3. THAT the impending arrest and detention of the Applicant will be an abuse of her Constitutional rights.
The Application was further supported by the Affidavit of the Applicant in which in the main she depones that following the conclusion of the divorce proceedings involving herself and her former husband, Suresh Nanalal Kantaria, the latter was ordered to pay her a sum of Kshs,80,000 000/= together with interest and some properties by Lady Justice Ang’awa n 10th May, 2005.
That following the Judgement aforesaid, Mr. Kantaria has bragged that he would ensure that the Applicant would never get a penny of the settlement. That since then, the Applicant’s house has been raided by anti-narcotics squad pursuant to some orders purportedly issued by the Chief Magistrate. That following the raid a complaint was made by the Applicant to the Commissioner of Police, C.I.D. Director and Kenya Anticorruption Authority. This notwithstanding on 12th May, 2005 a C.I.D. Officer, one Ernest Agina jumped over the gate and entered her compound and left a document compelling her attendance on a Police Officer under Section 22 of the Police Act. When contacted by Counsel for the Applicant, the said Mr. Ernest Agina, stated that the Police Officers acted on the basis of complaints filed by Suresh Kantaria’s family. The Applicant fears that the harassment she is being subjected to as aforesaid is yet another ploy by her estranged husband to have her arrested and detained by the C.I.D. The Applicant depones that she has never threatened to kill Suresh Nanalal and his family as claimed by the Suresh Kantaria’s family in their complaint. The Applicant further depones that her daughter’s studies have been rudely disrupted by the Police actions complained of. That this interference by C.I.D. has seriously disrupted her daughter’s preparation for “O” level examinations and is likely to effect her results. The Applicants further depones that she is suffering form hypertension and Insomnia and has to see a doctor on regular basis.

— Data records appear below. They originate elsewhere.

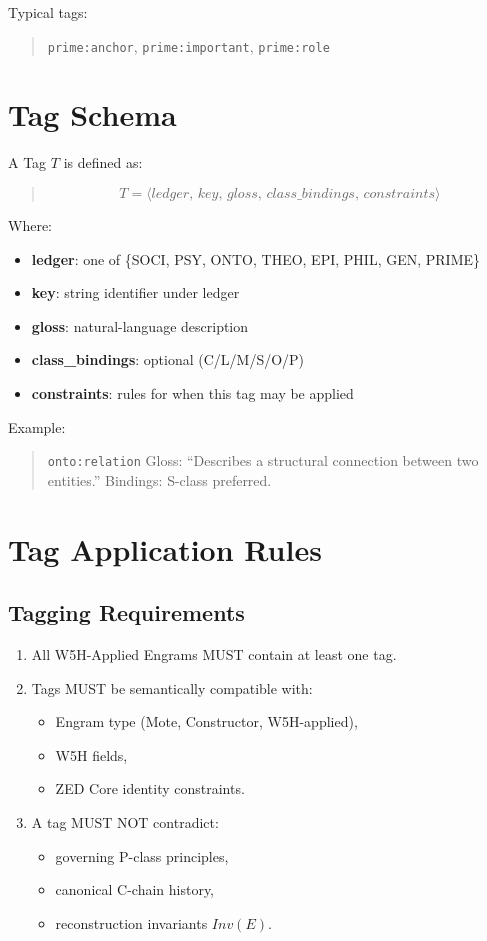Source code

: Typical tags:
\begin{quote}
\texttt{prime:anchor}, \texttt{prime:important}, \texttt{prime:role}
\end{quote}

\section{Tag Schema}

A Tag $T$ is defined as:

\begin{quote}
\[
T =
\langle ledger,\, key,\, gloss,\, class\_bindings,\, constraints \rangle
\]
\end{quote}

Where:
\begin{itemize}
    \item \textbf{ledger}: one of \{SOCI, PSY, ONTO, THEO, EPI, PHIL, GEN, PRIME\}
    \item \textbf{key}: string identifier under ledger
    \item \textbf{gloss}: natural-language description
    \item \textbf{class\_bindings}: optional (C/L/M/S/O/P)
    \item \textbf{constraints}: rules for when this tag may be applied
\end{itemize}

Example:
\begin{quote}
\texttt{onto:relation}  
Gloss: ``Describes a structural connection between two entities.''  
Bindings: S-class preferred.  
\end{quote}

\section{Tag Application Rules}

\subsection{Tagging Requirements}

\begin{enumerate}
    \item All W5H-Applied Engrams MUST contain at least one tag.
    \item Tags MUST be semantically compatible with:
    \begin{itemize}
        \item Engram type (Mote, Constructor, W5H-applied),
        \item W5H fields,
        \item ZED Core identity constraints.
    \end{itemize}
    \item A tag MUST NOT contradict:
    \begin{itemize}
        \item governing P-class principles,
        \item canonical C-chain history,
        \item reconstruction invariants $Inv(E)$.
    \end{itemize}
\end{enumerate}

Mr. Owino Opiyo teaming up with Harith Seth appeared for the Applicant and orally submitted in support of the Application that there is apprehension on the part of the Applicant that she may be arrested. That the Applicant has been constantly harassed by the Police. That though statements by the Complainant were recorded in April, 2005, to date no charges have been preferred against the Applicant.
In response to the Application the Respondent filed a replying Affidavit sworn by one Che-Guevara Ernest Ochieng Agina. He deponed that on 14th April, 2005 he received a complaint from Keval Kantaria that the Applicant had been making threatening phone calls to him. Following the complaint he recorded statements from both Keval and Naila Kantaria respectively. That on two occasions when he tried to reach the Applicant to record her statement, she was uncooperative. It was then that he opted to proceed to whispers Gigiri Estate on 12th May, 2005 where the Applicant resides to compel her attendance for purposes of recording her statement. The Applicant’s statement under inquiry was eventually recorded on 18th May, 2005. The Respondent further deponed that the C.I.D. do not act on the instructions from Surecsh Kantaria but do independent investigations. He further deponed that the High Court has no powers to arrest the subject. That the Applicant has not proved that the Police have or are likely to contravene her rights of liberty for ulterior motives or purposes. Ms. Okumu Learned State Counsel who appeared for the Respondent orally submitted in opposition to the Application that the Application having been brought under Sections 39 and 123 respectively of the Criminal Procedure Code, the remedies sought are not available. Section 39 deals with arrest by a Magistrate whereas Section 123 deals with situations where the Applicant has already been arrested and charged. As for Section 84 of the Constitution, Counsel submitted that it is inapplicable as well as the Applicant’s complaint is against her former husband, son and her former husband’s current wife. Counsel further submitted that the Applicant had not shown that the Police had abused their powers. That the replying Affidavit of Mr. Ochieng Agina clearly showed that there was a complaint lodged which the Police which they were duty bound to investigate. That Section 84 comes into play where there is serious breaches of fundamental rights of the Applicant by an organ of State. That was not the case in the instant case. The Police received a complaint on which they acted. That cannot be said to amount to a breach of the Applicant’s fundamental rights. Counsel further submitted that the Court has no jurisdiction to arrest the Applicant. For this submission Counsel relied on the case of SAMUEL MUCIRI NJUGUNA VS REPUBLIC MISC. APPL. NO. 710/2002 (UNREPORTED).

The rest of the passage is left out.